▸ **What the exercise asks**: Would you please return the lines of the entries below starting at the line that has "- **Secure Authentication:**" and ending at the line that has "## Front End Excellence ✨", both included, exactly as they are?

_____

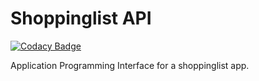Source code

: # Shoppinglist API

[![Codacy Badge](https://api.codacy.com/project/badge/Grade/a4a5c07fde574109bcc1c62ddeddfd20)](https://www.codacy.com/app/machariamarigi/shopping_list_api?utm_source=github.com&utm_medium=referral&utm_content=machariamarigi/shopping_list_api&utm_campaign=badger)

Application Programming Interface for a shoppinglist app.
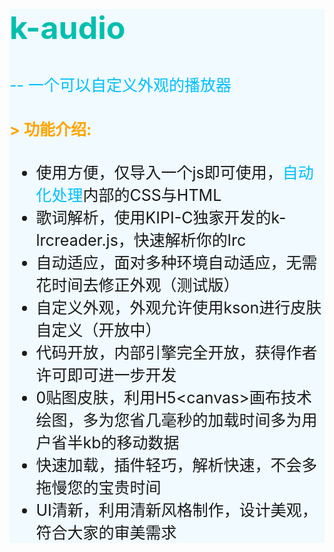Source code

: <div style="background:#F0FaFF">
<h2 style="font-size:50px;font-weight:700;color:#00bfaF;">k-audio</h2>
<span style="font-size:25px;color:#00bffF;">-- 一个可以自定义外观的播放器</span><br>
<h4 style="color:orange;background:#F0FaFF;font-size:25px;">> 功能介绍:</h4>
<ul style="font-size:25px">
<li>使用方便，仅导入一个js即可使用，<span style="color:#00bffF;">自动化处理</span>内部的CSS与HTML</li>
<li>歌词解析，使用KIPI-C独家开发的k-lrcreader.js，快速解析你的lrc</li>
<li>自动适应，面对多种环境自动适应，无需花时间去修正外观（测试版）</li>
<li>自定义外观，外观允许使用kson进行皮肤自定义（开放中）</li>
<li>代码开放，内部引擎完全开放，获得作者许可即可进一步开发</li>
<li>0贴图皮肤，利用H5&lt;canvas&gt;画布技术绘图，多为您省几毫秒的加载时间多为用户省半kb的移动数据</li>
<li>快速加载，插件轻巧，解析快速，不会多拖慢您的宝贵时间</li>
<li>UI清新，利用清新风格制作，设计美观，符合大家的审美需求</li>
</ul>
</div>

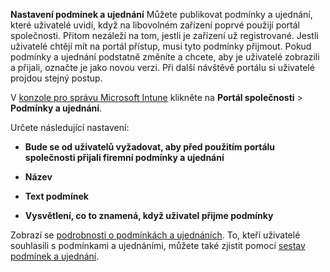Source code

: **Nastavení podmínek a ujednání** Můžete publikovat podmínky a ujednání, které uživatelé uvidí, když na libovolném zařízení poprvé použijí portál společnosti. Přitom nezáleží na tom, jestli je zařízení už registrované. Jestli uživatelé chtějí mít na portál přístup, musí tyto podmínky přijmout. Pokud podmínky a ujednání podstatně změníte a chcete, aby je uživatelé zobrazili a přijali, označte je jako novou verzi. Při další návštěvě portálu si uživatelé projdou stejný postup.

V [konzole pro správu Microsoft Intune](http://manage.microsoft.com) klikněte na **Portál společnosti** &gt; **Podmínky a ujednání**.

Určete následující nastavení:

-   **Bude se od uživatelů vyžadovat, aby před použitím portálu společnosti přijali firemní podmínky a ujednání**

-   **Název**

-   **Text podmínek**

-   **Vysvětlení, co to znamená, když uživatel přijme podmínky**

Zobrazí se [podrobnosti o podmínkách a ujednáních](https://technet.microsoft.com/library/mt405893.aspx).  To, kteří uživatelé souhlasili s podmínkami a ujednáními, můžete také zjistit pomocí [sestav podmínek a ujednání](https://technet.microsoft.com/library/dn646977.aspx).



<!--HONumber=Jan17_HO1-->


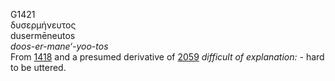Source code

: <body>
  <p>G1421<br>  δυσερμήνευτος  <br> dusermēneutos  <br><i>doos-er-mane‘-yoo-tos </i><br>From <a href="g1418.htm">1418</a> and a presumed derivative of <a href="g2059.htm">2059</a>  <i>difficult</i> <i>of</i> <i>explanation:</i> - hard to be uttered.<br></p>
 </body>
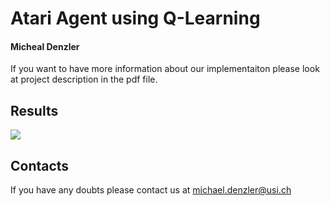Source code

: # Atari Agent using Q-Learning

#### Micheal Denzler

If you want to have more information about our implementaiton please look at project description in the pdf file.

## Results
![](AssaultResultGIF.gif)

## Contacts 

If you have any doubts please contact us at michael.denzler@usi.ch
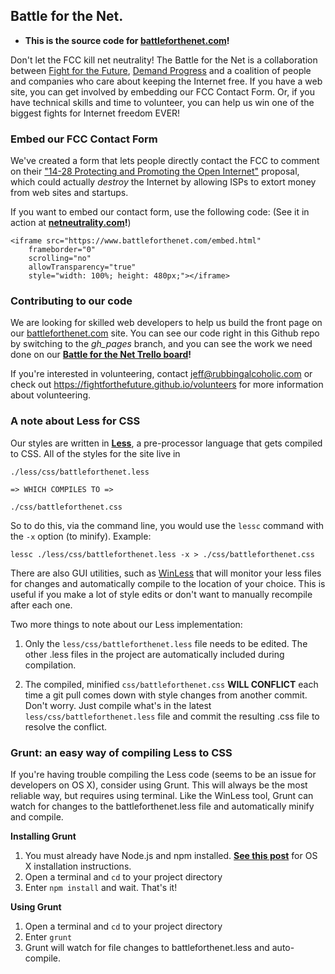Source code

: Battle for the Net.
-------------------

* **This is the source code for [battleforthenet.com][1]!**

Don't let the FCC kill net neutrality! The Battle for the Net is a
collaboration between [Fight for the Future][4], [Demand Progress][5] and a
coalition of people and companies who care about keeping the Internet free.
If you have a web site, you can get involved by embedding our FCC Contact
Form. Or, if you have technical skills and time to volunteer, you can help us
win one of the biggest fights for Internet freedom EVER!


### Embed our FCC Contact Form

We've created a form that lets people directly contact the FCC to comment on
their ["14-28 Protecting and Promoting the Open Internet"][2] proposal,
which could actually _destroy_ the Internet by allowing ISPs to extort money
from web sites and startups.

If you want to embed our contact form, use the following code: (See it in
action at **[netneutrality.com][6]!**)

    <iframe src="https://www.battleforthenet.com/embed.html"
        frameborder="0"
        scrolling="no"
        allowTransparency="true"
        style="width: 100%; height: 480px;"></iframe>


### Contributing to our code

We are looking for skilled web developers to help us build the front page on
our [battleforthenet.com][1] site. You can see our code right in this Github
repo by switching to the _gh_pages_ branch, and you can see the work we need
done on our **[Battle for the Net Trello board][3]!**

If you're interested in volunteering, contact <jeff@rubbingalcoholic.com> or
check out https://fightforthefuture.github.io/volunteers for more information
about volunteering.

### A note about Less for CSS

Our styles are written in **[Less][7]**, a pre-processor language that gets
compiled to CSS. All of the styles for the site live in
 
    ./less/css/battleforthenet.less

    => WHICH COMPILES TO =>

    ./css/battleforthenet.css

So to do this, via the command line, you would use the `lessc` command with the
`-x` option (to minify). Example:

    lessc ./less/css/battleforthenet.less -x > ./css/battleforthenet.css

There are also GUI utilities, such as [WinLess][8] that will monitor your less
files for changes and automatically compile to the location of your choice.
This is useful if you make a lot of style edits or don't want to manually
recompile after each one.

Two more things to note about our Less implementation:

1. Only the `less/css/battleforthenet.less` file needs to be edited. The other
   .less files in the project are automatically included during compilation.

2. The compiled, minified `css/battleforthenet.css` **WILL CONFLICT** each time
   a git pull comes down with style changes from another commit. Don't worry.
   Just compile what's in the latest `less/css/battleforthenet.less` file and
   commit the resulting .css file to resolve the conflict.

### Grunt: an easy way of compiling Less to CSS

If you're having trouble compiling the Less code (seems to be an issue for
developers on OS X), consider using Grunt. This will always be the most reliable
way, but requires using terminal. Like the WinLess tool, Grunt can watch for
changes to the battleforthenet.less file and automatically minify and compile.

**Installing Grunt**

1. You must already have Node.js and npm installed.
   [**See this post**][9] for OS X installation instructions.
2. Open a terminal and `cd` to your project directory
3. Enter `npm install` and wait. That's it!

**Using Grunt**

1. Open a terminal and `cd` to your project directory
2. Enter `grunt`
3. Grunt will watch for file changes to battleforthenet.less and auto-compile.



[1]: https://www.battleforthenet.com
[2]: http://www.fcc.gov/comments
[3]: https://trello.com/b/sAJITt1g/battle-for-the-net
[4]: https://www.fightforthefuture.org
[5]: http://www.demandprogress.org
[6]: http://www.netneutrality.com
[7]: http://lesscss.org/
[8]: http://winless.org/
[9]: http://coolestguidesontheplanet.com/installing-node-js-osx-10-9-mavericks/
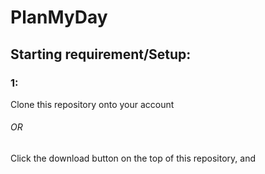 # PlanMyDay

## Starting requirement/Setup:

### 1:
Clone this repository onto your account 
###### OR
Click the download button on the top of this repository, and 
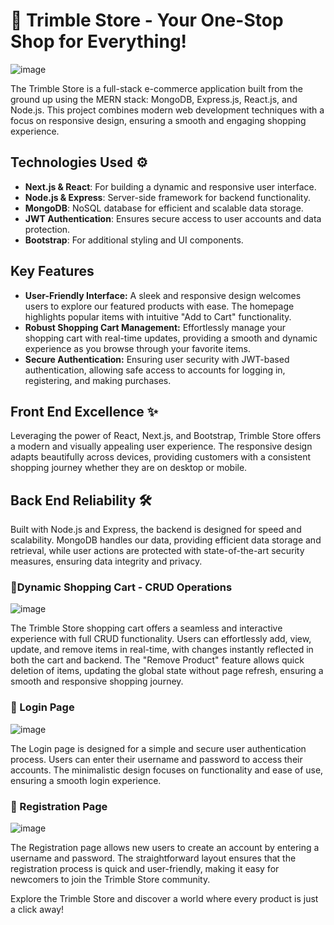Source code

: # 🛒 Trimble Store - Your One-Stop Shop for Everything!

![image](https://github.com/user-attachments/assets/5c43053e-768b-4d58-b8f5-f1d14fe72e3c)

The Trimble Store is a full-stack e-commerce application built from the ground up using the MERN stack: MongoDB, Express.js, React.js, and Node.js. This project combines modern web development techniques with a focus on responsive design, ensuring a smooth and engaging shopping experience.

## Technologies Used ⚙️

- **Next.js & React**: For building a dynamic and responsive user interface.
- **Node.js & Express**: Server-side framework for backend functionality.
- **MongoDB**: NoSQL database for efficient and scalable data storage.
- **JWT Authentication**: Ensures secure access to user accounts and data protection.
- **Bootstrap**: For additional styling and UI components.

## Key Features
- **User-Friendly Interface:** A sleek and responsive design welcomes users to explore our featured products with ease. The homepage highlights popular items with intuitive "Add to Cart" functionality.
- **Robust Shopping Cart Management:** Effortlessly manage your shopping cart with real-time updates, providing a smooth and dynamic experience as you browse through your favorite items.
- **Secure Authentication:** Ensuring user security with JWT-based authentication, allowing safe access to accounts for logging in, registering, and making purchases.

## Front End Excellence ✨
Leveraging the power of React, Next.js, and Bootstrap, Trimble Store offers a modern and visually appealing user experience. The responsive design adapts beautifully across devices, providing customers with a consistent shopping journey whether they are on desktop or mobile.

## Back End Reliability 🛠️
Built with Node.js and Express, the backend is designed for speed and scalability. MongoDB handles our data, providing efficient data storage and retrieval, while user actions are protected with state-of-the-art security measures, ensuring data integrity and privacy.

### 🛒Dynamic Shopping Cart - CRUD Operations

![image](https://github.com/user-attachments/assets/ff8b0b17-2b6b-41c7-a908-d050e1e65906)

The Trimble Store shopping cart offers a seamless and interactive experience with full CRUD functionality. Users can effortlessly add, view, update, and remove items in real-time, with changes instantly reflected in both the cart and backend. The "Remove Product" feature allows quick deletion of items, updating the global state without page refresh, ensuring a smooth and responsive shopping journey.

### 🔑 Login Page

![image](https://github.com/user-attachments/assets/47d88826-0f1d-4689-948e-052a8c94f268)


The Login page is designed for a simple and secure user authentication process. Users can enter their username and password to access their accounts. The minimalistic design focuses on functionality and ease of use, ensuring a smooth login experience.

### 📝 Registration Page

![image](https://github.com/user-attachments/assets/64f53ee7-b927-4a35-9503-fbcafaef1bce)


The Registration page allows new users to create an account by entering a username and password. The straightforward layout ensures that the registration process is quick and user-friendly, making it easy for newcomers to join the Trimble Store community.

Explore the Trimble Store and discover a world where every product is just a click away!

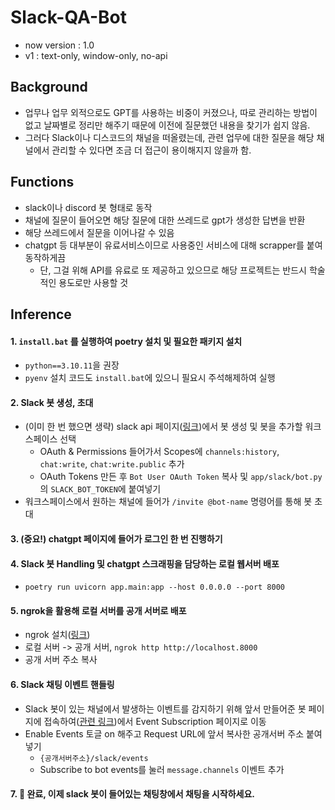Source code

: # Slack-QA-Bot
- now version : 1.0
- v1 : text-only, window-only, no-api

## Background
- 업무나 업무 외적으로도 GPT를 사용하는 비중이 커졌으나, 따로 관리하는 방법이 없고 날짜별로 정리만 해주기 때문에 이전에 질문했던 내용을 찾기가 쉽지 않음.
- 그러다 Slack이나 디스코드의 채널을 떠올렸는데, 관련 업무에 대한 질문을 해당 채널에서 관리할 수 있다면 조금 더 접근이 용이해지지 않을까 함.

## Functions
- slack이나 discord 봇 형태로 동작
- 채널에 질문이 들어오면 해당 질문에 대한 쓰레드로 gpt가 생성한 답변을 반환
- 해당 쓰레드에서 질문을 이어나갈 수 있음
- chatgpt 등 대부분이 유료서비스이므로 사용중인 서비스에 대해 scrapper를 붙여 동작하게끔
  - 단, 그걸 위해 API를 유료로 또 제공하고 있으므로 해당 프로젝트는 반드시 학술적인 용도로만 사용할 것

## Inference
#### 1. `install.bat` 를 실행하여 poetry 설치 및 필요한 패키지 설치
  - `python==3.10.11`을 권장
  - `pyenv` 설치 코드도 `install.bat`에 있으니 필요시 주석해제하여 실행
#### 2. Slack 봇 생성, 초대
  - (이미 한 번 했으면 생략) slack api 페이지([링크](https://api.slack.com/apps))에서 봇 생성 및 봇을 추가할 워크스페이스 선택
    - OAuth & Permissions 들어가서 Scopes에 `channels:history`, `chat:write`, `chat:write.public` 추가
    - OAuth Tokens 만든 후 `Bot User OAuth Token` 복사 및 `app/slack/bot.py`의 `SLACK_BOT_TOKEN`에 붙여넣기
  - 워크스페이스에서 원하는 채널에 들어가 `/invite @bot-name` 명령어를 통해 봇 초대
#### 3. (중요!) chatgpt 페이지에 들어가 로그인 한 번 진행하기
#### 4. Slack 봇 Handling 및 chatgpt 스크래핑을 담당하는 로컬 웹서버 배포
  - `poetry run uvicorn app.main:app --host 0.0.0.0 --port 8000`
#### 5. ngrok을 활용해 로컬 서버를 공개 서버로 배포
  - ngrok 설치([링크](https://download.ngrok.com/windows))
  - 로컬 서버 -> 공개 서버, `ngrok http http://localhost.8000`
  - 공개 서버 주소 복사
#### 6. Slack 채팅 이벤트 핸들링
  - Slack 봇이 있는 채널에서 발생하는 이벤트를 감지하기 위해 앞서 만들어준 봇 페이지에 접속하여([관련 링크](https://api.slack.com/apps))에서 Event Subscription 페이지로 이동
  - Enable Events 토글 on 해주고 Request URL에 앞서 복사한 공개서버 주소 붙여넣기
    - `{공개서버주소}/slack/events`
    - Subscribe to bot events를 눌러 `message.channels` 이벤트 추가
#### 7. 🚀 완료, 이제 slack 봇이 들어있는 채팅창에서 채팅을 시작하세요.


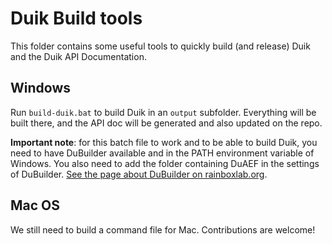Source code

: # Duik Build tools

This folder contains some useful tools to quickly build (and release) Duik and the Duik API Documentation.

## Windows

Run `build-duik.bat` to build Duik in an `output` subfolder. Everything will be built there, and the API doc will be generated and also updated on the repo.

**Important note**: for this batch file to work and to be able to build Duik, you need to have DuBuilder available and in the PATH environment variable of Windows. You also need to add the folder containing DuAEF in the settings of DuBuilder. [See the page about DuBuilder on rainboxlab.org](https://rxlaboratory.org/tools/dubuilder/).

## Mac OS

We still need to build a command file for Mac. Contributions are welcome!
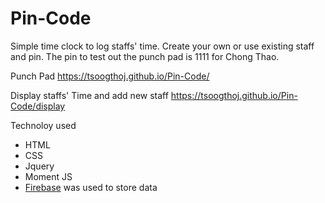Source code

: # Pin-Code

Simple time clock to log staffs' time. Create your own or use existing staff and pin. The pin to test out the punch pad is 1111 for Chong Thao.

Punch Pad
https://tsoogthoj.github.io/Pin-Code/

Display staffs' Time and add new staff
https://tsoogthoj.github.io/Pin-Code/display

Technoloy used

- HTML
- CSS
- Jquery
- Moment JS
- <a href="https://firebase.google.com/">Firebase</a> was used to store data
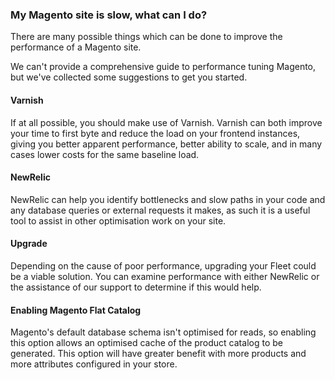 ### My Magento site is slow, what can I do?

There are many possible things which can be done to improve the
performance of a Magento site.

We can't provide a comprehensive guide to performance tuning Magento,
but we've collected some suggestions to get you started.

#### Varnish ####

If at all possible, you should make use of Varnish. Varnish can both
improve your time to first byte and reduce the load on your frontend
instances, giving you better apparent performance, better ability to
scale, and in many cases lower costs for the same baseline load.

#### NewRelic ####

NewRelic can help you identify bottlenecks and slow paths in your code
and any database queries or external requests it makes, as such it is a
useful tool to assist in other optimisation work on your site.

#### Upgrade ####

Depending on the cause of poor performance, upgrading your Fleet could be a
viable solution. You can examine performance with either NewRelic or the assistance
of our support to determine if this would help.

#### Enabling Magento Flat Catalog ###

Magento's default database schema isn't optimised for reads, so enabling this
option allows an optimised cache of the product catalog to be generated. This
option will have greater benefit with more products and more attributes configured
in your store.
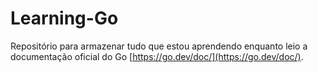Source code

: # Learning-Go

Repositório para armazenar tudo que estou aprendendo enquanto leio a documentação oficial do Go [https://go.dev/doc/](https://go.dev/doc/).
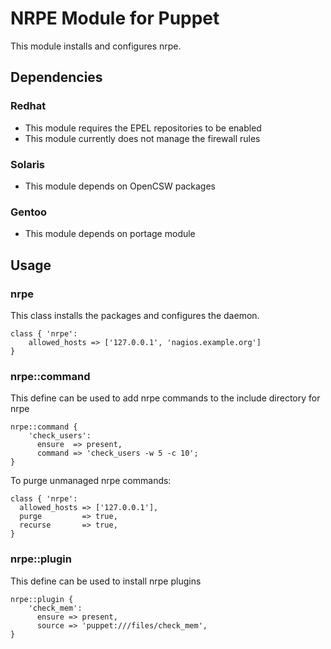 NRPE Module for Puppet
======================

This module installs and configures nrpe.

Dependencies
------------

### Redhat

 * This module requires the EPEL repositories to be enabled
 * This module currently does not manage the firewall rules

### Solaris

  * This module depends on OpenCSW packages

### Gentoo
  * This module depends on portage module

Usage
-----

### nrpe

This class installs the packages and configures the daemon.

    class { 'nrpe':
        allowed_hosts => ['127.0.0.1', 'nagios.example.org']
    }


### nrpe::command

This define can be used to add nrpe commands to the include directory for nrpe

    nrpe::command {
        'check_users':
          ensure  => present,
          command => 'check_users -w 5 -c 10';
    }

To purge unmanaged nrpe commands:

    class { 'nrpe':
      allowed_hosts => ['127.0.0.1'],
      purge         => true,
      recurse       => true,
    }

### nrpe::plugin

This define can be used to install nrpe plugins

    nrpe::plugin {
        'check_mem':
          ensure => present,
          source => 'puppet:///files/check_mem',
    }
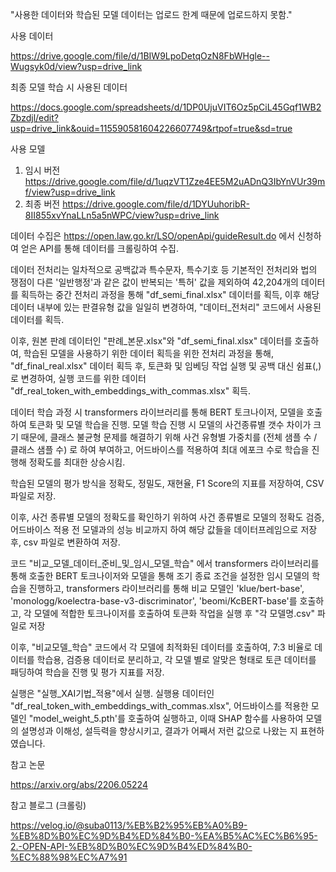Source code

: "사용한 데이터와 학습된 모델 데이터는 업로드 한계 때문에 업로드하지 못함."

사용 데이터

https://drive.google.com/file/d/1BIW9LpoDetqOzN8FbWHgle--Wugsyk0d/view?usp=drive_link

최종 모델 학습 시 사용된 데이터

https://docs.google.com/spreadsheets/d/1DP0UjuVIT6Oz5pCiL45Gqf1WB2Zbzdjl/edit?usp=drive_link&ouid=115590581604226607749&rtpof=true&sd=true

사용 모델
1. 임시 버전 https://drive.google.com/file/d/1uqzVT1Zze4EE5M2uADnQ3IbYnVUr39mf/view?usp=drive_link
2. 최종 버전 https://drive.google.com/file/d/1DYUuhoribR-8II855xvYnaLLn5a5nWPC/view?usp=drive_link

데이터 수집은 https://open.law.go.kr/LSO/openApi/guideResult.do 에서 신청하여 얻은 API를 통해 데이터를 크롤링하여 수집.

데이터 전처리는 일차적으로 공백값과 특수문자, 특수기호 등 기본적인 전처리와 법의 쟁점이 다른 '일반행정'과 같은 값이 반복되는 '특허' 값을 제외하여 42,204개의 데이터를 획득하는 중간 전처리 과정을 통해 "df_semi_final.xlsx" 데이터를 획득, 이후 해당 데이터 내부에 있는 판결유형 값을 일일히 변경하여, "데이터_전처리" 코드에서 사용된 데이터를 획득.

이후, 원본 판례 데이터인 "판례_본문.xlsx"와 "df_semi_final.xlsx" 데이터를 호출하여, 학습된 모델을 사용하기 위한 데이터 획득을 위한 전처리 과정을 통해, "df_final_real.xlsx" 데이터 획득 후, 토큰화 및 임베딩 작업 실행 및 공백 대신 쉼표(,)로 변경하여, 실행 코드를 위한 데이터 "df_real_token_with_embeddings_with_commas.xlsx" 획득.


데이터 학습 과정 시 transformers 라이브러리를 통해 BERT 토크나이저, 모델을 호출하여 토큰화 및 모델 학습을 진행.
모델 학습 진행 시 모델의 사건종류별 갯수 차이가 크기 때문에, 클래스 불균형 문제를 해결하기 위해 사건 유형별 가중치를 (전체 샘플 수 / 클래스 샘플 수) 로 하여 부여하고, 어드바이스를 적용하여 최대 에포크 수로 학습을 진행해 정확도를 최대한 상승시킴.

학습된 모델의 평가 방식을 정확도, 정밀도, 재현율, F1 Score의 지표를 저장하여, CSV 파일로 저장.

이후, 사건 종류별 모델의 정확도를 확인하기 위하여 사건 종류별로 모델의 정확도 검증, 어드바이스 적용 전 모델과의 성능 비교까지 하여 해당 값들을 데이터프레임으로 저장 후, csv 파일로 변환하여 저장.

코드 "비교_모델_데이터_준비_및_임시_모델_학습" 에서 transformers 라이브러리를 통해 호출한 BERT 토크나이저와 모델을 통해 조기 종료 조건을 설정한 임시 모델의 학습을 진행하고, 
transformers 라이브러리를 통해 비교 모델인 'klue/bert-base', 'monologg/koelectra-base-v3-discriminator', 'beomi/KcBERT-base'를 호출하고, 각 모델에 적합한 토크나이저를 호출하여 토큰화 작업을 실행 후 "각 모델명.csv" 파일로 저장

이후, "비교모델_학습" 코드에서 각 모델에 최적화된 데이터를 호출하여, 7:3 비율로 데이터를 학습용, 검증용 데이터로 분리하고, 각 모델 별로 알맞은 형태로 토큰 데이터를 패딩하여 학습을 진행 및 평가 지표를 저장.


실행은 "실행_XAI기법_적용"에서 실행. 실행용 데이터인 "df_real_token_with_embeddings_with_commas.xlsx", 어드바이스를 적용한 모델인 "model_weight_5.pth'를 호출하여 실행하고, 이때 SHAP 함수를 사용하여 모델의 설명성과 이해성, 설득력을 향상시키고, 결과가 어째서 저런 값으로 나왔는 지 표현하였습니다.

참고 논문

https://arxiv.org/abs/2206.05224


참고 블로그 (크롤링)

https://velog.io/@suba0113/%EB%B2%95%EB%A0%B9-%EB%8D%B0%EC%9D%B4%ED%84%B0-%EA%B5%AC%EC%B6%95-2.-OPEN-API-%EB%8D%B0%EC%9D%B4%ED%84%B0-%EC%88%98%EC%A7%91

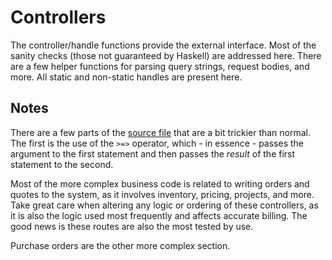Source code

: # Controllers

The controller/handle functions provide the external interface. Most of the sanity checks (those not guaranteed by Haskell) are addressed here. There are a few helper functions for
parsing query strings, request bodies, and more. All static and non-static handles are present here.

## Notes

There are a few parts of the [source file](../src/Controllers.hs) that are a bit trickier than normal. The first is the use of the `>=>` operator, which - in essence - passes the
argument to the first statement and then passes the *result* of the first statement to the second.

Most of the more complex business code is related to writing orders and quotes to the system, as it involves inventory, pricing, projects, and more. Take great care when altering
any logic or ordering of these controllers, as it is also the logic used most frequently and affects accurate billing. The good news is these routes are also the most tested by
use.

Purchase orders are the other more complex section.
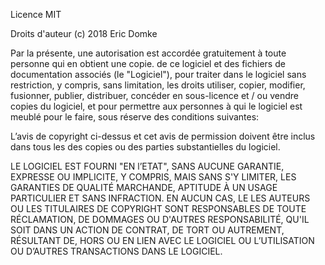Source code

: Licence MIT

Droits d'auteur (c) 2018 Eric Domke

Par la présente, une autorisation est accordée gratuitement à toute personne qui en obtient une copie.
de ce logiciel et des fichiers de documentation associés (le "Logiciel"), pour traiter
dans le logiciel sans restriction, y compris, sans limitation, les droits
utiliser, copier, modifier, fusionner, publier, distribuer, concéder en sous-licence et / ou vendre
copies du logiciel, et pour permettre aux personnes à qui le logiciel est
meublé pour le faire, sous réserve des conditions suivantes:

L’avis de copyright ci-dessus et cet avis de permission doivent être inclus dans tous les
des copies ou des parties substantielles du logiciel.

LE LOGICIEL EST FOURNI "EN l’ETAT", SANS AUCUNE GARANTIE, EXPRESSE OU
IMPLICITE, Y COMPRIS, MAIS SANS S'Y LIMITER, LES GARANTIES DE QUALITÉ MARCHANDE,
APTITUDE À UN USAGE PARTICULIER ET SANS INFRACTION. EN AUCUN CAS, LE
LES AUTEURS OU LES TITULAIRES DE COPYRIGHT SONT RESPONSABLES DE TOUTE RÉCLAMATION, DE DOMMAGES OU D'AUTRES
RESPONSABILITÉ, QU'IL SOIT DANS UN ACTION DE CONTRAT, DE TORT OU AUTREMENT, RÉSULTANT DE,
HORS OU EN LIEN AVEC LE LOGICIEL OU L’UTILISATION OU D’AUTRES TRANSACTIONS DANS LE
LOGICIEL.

_____

▸ **Task solution**:
- **Secure Authentication:** Ensuring user security with JWT-based authentication, allowing safe access to accounts for logging in, registering, and making purchases.

## Front End Excellence ✨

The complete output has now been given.